To make this a reality, Cator stressed new thinking in areas of teaching, learning, assessment, infrastructure and productivity.
Teachers must be highly effective and as good as possible at getting students what they need when and where they need it, and she said they must figure out what students need to learn and find ways to implement a “personalized learning” approach verses a “one sized-fits all” approach. Students also need real-time assessments and the ability to show what they’ve learned, Cator said.
To increase productivity, Cator suggested focusing on learning progressions in which students would work where they need to work instead of following a set curriculum per grade. The way to keep productivity successful is to ask the question, “what needs to be invented?” And to answer this question, Cator said they need to “power up” research and development.

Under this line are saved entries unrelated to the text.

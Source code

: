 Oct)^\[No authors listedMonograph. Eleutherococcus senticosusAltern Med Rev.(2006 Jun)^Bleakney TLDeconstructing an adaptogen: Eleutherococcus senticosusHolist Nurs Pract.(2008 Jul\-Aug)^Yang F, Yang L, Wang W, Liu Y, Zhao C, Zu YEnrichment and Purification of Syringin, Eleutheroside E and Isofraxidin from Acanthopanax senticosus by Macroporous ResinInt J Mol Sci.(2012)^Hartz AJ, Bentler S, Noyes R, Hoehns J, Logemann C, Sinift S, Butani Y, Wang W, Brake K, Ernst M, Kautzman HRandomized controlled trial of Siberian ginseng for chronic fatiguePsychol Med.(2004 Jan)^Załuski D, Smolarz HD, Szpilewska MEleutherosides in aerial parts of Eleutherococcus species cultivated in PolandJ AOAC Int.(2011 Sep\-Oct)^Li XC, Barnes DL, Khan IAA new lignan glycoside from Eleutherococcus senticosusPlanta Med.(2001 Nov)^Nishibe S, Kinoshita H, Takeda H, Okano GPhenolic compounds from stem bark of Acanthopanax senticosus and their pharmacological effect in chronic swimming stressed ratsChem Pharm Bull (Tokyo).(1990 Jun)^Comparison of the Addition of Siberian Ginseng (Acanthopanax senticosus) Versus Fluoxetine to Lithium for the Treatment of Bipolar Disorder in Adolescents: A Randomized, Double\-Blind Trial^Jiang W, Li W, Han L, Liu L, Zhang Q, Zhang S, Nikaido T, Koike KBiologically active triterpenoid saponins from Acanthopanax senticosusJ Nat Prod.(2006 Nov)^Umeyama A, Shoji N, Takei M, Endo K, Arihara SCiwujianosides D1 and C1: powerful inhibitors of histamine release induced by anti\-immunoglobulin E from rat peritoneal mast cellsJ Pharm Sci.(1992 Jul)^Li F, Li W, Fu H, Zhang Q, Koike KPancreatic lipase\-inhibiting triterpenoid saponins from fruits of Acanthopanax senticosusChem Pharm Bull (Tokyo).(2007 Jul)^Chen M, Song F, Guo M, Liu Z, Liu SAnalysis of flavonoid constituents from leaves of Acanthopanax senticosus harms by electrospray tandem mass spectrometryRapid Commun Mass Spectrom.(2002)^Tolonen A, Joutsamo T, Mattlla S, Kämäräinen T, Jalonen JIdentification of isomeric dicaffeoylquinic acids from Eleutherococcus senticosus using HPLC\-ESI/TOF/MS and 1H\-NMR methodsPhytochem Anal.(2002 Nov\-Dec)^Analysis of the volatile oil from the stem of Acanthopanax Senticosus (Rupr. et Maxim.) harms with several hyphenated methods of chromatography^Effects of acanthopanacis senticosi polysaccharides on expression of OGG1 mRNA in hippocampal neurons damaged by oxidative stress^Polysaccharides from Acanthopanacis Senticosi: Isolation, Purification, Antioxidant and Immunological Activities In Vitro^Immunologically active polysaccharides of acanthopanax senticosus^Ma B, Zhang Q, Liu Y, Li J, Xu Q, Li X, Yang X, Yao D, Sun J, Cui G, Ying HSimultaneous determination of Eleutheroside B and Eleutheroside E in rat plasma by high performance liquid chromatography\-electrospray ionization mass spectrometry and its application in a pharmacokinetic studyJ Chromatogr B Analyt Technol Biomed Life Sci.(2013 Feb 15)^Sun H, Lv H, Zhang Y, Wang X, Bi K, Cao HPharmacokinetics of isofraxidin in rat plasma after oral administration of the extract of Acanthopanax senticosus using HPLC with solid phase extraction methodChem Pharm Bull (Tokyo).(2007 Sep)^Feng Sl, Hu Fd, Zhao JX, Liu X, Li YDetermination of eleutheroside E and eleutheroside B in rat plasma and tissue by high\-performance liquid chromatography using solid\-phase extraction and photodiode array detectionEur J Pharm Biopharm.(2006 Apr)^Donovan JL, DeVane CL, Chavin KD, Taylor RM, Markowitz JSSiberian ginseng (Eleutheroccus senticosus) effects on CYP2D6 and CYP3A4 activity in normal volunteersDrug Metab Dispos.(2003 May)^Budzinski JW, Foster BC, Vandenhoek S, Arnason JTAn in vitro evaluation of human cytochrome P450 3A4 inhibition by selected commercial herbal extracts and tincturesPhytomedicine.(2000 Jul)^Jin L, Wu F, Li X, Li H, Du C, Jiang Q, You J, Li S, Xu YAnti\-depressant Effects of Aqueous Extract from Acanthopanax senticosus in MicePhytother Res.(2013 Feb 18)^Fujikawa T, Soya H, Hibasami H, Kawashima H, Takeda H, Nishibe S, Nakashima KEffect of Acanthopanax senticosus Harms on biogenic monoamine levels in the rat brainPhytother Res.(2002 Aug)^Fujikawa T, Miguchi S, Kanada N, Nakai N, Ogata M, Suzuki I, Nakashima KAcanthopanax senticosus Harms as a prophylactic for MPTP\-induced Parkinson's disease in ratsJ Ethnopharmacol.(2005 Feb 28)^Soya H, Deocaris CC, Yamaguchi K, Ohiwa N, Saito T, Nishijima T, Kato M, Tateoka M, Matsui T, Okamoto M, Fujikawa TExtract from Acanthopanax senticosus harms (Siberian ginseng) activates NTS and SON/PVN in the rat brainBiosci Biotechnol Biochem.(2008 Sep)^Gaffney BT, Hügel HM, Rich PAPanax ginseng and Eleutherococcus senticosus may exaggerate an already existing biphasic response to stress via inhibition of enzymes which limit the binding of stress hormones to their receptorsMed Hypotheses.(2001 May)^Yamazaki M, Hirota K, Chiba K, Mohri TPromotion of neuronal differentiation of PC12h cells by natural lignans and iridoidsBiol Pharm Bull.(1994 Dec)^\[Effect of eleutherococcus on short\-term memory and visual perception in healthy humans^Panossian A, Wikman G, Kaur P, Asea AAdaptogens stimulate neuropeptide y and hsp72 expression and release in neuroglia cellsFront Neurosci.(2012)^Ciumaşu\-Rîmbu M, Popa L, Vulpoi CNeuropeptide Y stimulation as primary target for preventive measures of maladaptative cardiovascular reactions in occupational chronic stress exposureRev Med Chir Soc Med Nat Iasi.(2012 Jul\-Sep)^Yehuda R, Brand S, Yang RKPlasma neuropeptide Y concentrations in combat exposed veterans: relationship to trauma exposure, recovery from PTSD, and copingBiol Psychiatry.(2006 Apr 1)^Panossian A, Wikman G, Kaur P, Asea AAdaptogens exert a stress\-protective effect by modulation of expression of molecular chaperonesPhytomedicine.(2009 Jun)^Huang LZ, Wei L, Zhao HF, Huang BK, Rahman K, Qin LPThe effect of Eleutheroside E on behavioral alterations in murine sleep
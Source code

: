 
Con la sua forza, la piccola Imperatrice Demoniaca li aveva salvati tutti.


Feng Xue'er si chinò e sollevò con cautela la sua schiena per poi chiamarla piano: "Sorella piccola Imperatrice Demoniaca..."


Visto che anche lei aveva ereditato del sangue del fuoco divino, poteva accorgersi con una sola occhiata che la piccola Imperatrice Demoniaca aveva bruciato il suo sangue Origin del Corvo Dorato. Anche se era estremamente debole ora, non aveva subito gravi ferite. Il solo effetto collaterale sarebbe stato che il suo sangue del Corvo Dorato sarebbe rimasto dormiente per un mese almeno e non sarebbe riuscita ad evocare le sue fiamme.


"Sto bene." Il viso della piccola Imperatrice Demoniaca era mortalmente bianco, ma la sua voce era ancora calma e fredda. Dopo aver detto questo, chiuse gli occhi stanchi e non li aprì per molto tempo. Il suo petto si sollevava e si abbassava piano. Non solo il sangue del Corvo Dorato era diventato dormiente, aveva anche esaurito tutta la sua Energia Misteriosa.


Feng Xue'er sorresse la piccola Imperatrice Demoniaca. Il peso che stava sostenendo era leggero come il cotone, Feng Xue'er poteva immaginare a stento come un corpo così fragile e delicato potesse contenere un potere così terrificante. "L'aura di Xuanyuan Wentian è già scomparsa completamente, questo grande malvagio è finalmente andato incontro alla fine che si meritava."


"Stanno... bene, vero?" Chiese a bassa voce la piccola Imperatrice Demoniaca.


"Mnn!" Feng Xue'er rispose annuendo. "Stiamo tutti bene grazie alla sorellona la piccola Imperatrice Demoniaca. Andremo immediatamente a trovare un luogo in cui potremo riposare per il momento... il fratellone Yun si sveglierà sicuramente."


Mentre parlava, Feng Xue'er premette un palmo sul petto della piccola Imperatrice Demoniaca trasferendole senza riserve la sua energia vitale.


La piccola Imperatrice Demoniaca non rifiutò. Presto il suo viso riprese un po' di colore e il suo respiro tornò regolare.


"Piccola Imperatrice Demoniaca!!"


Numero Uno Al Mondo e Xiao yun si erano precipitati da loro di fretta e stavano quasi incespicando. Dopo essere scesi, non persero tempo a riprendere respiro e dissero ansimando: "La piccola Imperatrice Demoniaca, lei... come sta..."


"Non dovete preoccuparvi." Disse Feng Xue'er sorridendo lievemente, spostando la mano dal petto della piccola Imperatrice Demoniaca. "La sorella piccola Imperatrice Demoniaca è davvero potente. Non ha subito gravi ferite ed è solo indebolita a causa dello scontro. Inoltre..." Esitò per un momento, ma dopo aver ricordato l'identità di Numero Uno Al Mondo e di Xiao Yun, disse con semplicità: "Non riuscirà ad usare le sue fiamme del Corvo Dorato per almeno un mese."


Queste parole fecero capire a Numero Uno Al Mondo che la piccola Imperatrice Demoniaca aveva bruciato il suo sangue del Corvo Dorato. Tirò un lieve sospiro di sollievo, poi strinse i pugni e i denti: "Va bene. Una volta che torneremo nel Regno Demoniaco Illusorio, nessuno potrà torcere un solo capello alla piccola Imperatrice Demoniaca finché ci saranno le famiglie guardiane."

But Cator said the way to be truly productive is to give everyone access to the Internet and mobile devices.
In the way of infrastructure, she showed a United States map revealing broadband access across the country. This map fuels the push for creating a transparent learning environment for sharing stories from the areas of the country, she said.
Obvious challenges to this initiative were raised during the question-and-answer portion of the keynote. Audience members asked how do they plan to send the Internet to rural areas in the country and posed questions about funding for these projects with dwindling technology budgets.
Cator responded by saying the Departments of Commerce and Agriculture were already working on plans to build up Internet in the rural areas. She also encouraged schools to stop treating the technology budget as it’s own category, but that technology should be funded at the base level.